No President who would allow his signature legislation become so butchered, neutered and pointless could ever be called great. Look at what FDR and LBJ had to put up with to get the New Deal, Second New Deal, Great Society and Civil Rights passed. He also failed to accomplish, or outright lied about, a lot of what he promised–like closing Guantanamo Bay for starters. Chris Hedges goes into how much more brutal Obama’s droning and anti-terrorism policies have been even than Bush II in his lectures. He expanded the Bush wars and signed NDAA. Obama was a terrible electoral/party leader who allowed the Democrats to lose a historic number of Congressional and local elections during his tenure. There is no comparison to his dismal party leadership and that of FDR who realigned the national electorate and set the stage for 40 years of left-wing dominance. But because Obama’s a Democrat and a young, attractive black guy who speaks well, nobody on the left cares about all of that.

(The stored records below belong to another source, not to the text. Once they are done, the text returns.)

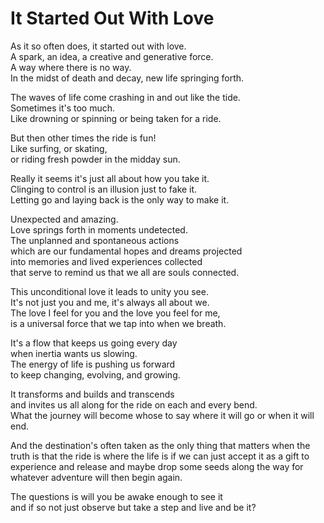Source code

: # It Started Out With Love

As it so often does, it started out with love.  
A spark, an idea, a creative and generative force.  
A way where there is no way.  
In the midst of death and decay, 
new life springing forth.  

The waves of life come crashing in and out like the tide.  
Sometimes it's too much.  
Like drowning or spinning or being taken for a ride.  

But then other times the ride is fun!  
Like surfing, or skating,  
or riding fresh powder in the midday sun.  

Really it seems it's just all about how you take it.  
Clinging to control is an illusion just to fake it.  
Letting go and laying back is the only way to make it.  

Unexpected and amazing.  
Love springs forth in moments undetected.  
The unplanned and spontaneous actions  
which are our fundamental hopes and dreams projected  
into memories and lived experiences collected  
that serve to remind us that we all are souls connected.  

This unconditional love it leads to unity you see.  
It's not just you and me, it's always all about we.  
The love I feel for you and the love you feel for me,  
is a universal force that we tap into when we breath.  

It's a flow that keeps us going every day  
when inertia wants us slowing.  
The energy of life is pushing us forward  
to keep changing, evolving, and growing.  

It transforms and builds and transcends  
and invites us all along for the ride on each and every bend.  
What the journey will become
whose to say where it will go or when it will end.

And the destination's often taken 
as the only thing that matters
when the truth is that the ride 
is where the life is if we can just 
accept it as a gift to experience and release
and maybe drop some seeds along the way 
for whatever adventure will then begin again.

The questions is will you be awake enough to see it  
and if so not just observe but take a step and live and be it?  
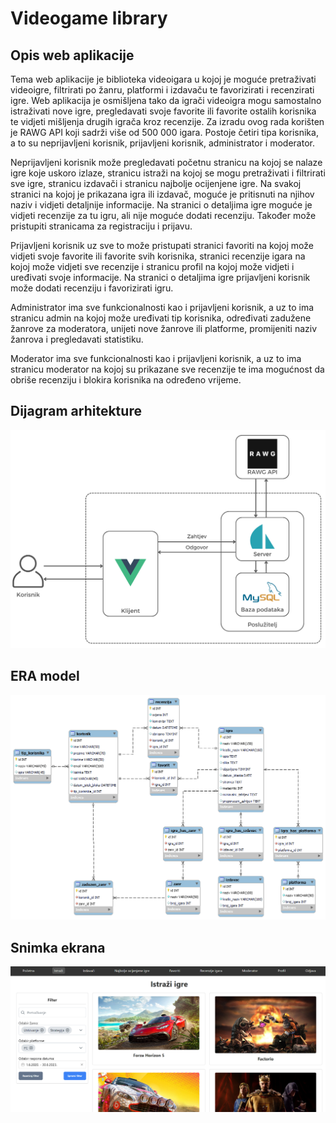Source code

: # Videogame library

## Opis web aplikacije
Tema web aplikacije je biblioteka videoigara u kojoj je moguće pretraživati videoigre,
filtrirati po žanru, platformi i izdavaču te favorizirati i recenzirati igre. Web aplikacija je
osmišljena tako da igrači videoigra mogu samostalno istraživati nove igre, pregledavati svoje
favorite ili favorite ostalih korisnika te vidjeti mišljenja drugih igrača kroz recenzije. Za izradu
ovog rada korišten je RAWG API koji sadrži više od 500 000 igara. Postoje četiri tipa
korisnika, a to su neprijavljeni korisnik, prijavljeni korisnik, administrator i moderator.

Neprijavljeni korisnik može pregledavati početnu stranicu na kojoj se nalaze igre koje
uskoro izlaze, stranicu istraži na kojoj se mogu pretraživati i filtrirati sve igre, stranicu
izdavači i stranicu najbolje ocijenjene igre. Na svakoj stranici na kojoj je prikazana igra ili
izdavač, moguće je pritisnuti na njihov naziv i vidjeti detaljnije informacije. Na stranici o
detaljima igre moguće je vidjeti recenzije za tu igru, ali nije moguće dodati recenziju. Također
može pristupiti stranicama za registraciju i prijavu.

Prijavljeni korisnik uz sve to može pristupati stranici favoriti na kojoj može vidjeti svoje
favorite ili favorite svih korisnika, stranici recenzije igara na kojoj može vidjeti sve recenzije i
stranicu profil na kojoj može vidjeti i uređivati svoje informacije. Na stranici o detaljima igre
prijavljeni korisnik može dodati recenziju i favorizirati igru.

Administrator ima sve funkcionalnosti kao i prijavljeni korisnik, a uz to ima stranicu
admin na kojoj može uređivati tip korisnika, određivati zadužene žanrove za moderatora,
unijeti nove žanrove ili platforme, promijeniti naziv žanrova i pregledavati statistiku.

Moderator ima sve funkcionalnosti kao i prijavljeni korisnik, a uz to ima stranicu
moderator na kojoj su prikazane sve recenzije te ima mogućnost da obriše recenziju i blokira
korisnika na određeno vrijeme.

## Dijagram arhitekture
<img src="https://github.com/lraknic20/videogame-library/blob/442d3a28026a79acc6011ad5ac10ed045089acb5/Slike/Dijagram%20arhitekture.png" width="800">

## ERA model
<img src="https://github.com/lraknic20/videogame-library/blob/442d3a28026a79acc6011ad5ac10ed045089acb5/Slike/ERA%20model.png" width="800">

## Snimka ekrana
<img src="https://github.com/lraknic20/videogame-library/blob/442d3a28026a79acc6011ad5ac10ed045089acb5/Slike/Snimka%20ekrana.png" width="800">
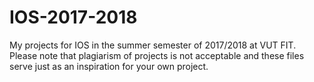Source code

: # IOS-2017-2018
My projects for IOS in the summer semester of 2017/2018 at VUT FIT. Please note that plagiarism of projects is not acceptable and these files serve just as an inspiration for your own project.
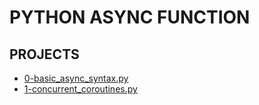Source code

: # PYTHON ASYNC FUNCTION

## PROJECTS

- [0-basic_async_syntax.py](/0x01-python_async_function/0-basic_async_syntax.py)
- [1-concurrent_coroutines.py](/0x01-python_async_function/1-concurrent_coroutines.py)
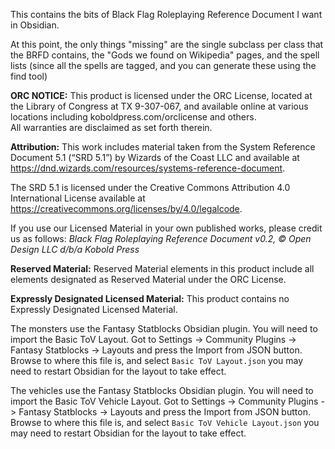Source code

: This contains the bits of Black Flag Roleplaying Reference Document I want in Obsidian.

At this point, the only things "missing" are the single subclass per class that the BRFD contains, the "Gods we found on Wikipedia" pages, and the spell lists (since all the spells are tagged, and you can generate these using the find tool)

**ORC NOTICE:** This product is licensed under the ORC License, located at the Library of Congress at TX 9-307-067, and available online at various locations including koboldpress.com/orclicense and others.  
All warranties are disclaimed as set forth therein.

**Attribution:** This work includes material taken from the System Reference Document 5.1 (“SRD 5.1”) by Wizards of the Coast LLC and available at https://dnd.wizards.com/resources/systems-reference-document.

The SRD 5.1 is licensed under the Creative Commons Attribution 4.0 International License
available at https://creativecommons.org/licenses/by/4.0/legalcode.

If you use our Licensed Material in your own published works, please credit us as follows:
*Black Flag Roleplaying Reference Document v0.2, © Open Design LLC d/b/a Kobold Press*

**Reserved Material:** Reserved Material elements in this product include all elements designated as Reserved Material under the ORC License.

**Expressly Designated Licensed Material:** This product contains no Expressly Designated Licensed Material.

The monsters use the Fantasy Statblocks Obsidian plugin. You will need to import the Basic ToV Layout. Got to Settings -> Community Plugins -> Fantasy Statblocks -> Layouts and press the Import from JSON button. Browse to where this file is, and select `Basic ToV Layout.json` you may need to restart Obsidian for the layout to take effect.

The vehicles use the Fantasy Statblocks Obsidian plugin. You will need to import the Basic ToV Vehicle Layout. Got to Settings -> Community Plugins -> Fantasy Statblocks -> Layouts and press the Import from JSON button. Browse to where this file is, and select `Basic ToV Vehicle Layout.json` you may need to restart Obsidian for the layout to take effect.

I know the Republicans have fought Obama tooth and nail with unprecedented obstructionism, but he’s not the first to deal with a non-cooperation from the other party and, face it, he handled it less effectively than I’d expect from a “great president” supposedly on the same level as FDR. He could have used the bully pulpit to hammer home how ridiculous the Republicans were as opposed to playing nice all the time. He could have stacked the Supreme Court. He could have issued executive orders to resolve certain issues, like end prosecution for marijuana. He could have found a better DNC chairman and party apparatus to flip as many seats blue at all levels as possible. At the end of the day, Obama was a first term Senator—he wasn’t ready for the big leagues of Presidential politics and spearheading an entire legislative agenda. Pure and simple. Obama probably could have been a lot better as President down the road had he waited until he was older and got some more experience under his belt first. My assessment? Obama was an average Executive, who had the good fortune to be sandwiched between two men far worse than himself. The insanely polarized opinion about him is further proof of how hyper-partisan and echo-chambered the parties and their respective voters have become. There’s no room for nuance or neutrality in twenty-first century America.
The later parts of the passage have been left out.